エルンスト・ルビッチ『ニノチカ』(1939/米)

★★★

ソ連からパリに派遣されたニノチカグレタ・ガルボ)は、ロシア革命で貴族から没収した宝石を売却する役割を担っていた。その宝石はロシア大公妃(アイナ・クレア)のものであり、彼女にはレオン伯爵(メルヴィン・ダグラス)という愛人がいる。あるとき、ニノチカとレオンが出会ってロマンスにまで発展する。

ソ連を風刺した映画で、おそらく歴史的価値は高いのだろう。作られたのが第二次世界大戦の前だし。劇中にはナチス・ドイツもちらっと出てくる。社会主義国家が人民を抑圧していること、また個人崇拝を強制していることは、当時から認識されていたようだ。そんなわけで、本作は歴史的興味で観るのだったら悪くない。ただ、映画としては思ったほど面白味がなくて微妙だった。

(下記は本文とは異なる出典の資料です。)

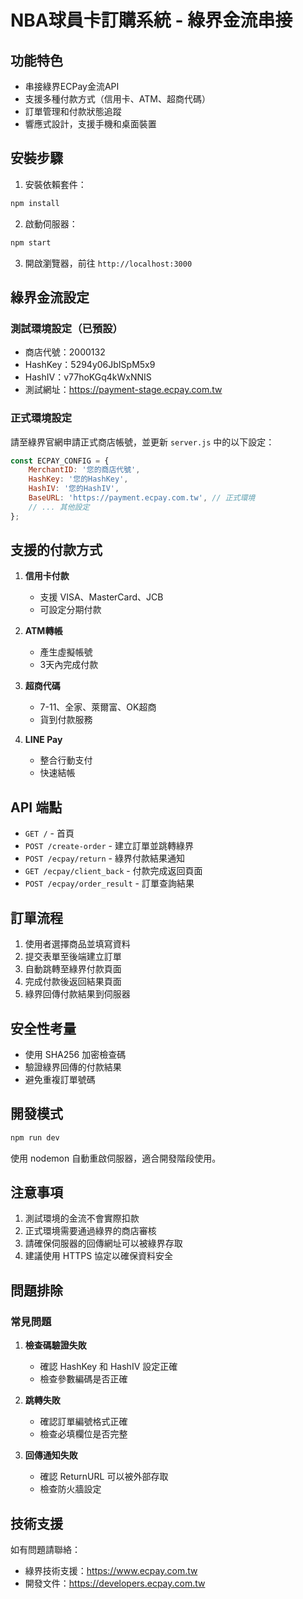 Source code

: # NBA球員卡訂購系統 - 綠界金流串接

## 功能特色
- 串接綠界ECPay金流API
- 支援多種付款方式（信用卡、ATM、超商代碼）
- 訂單管理和付款狀態追蹤
- 響應式設計，支援手機和桌面裝置

## 安裝步驟

1. 安裝依賴套件：
```bash
npm install
```

2. 啟動伺服器：
```bash
npm start
```

3. 開啟瀏覽器，前往 `http://localhost:3000`

## 綠界金流設定

### 測試環境設定（已預設）
- 商店代號：2000132
- HashKey：5294y06JbISpM5x9
- HashIV：v77hoKGq4kWxNNIS
- 測試網址：https://payment-stage.ecpay.com.tw

### 正式環境設定
請至綠界官網申請正式商店帳號，並更新 `server.js` 中的以下設定：

```javascript
const ECPAY_CONFIG = {
    MerchantID: '您的商店代號',
    HashKey: '您的HashKey',
    HashIV: '您的HashIV',
    BaseURL: 'https://payment.ecpay.com.tw', // 正式環境
    // ... 其他設定
};
```

## 支援的付款方式

1. **信用卡付款**
   - 支援 VISA、MasterCard、JCB
   - 可設定分期付款

2. **ATM轉帳**
   - 產生虛擬帳號
   - 3天內完成付款

3. **超商代碼**
   - 7-11、全家、萊爾富、OK超商
   - 貨到付款服務

4. **LINE Pay**
   - 整合行動支付
   - 快速結帳

## API 端點

- `GET /` - 首頁
- `POST /create-order` - 建立訂單並跳轉綠界
- `POST /ecpay/return` - 綠界付款結果通知
- `GET /ecpay/client_back` - 付款完成返回頁面
- `POST /ecpay/order_result` - 訂單查詢結果

## 訂單流程

1. 使用者選擇商品並填寫資料
2. 提交表單至後端建立訂單
3. 自動跳轉至綠界付款頁面
4. 完成付款後返回結果頁面
5. 綠界回傳付款結果到伺服器

## 安全性考量

- 使用 SHA256 加密檢查碼
- 驗證綠界回傳的付款結果
- 避免重複訂單號碼

## 開發模式

```bash
npm run dev
```

使用 nodemon 自動重啟伺服器，適合開發階段使用。

## 注意事項

1. 測試環境的金流不會實際扣款
2. 正式環境需要通過綠界的商店審核
3. 請確保伺服器的回傳網址可以被綠界存取
4. 建議使用 HTTPS 協定以確保資料安全

## 問題排除

### 常見問題

1. **檢查碼驗證失敗**
   - 確認 HashKey 和 HashIV 設定正確
   - 檢查參數編碼是否正確

2. **跳轉失敗**
   - 確認訂單編號格式正確
   - 檢查必填欄位是否完整

3. **回傳通知失敗**
   - 確認 ReturnURL 可以被外部存取
   - 檢查防火牆設定

## 技術支援

如有問題請聯絡：
- 綠界技術支援：https://www.ecpay.com.tw
- 開發文件：https://developers.ecpay.com.tw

序盤のニノチカがまるでロボットみたいな鉄面皮で、資本主義の文化を辛辣な眼差しで見ている。「人民のため」「ロシアのため」みたいなお題目を本気で信じており、周囲の人間には融通の効かない態度をとっている。彼女は何をしても表情が険しく、一見するとまるで女看守のようである。

と、こういう教条的な人物像がなかなか徹底していたので、レオンがこけたのを見て笑ったのは相当な意外性があった。お前にもユーモアセンスがあったのかよ、みたいな。そして、これを機にニノチカはロボットから人間へと変貌を遂げる。それまでは「愛」ですら分析の対象にする唐変木だったのが、人が変わったかのように自然な感情に身を任せるようになる。このギャップには目をみはったけれど、しかしどちらが本当のニノチカだったのかよく分からない。本当は人間でわざとロボットを演じていたのか。それとも、ロボットだったのが人間へと脱皮したのか。いずれにせよ、人間になってからのニノチカは凡庸であまり興味が持てなかった。

あることがきっかけでニノチカソ連に帰国し、メーデーの行進に参加するのだけど、このときの映像がスターリンへの個人崇拝に満ちていて、やはり社会主義国家はろくでもないと思った。本作が資本主義を称揚する立場にあるのを差し引いたとしても、その酷さは明白である。だいたい絹の靴下を履いただけで反革命になるとか頭がおかしい。みんなで貧しく暮らそう、みたいな思想はよくないと思う。

ところで、昔の映画を観ると、パリへの憧れみたいな価値観が散見される。そんなに昔のパリってすごかったのだろうか。いまいち実感が湧かなくて困っている。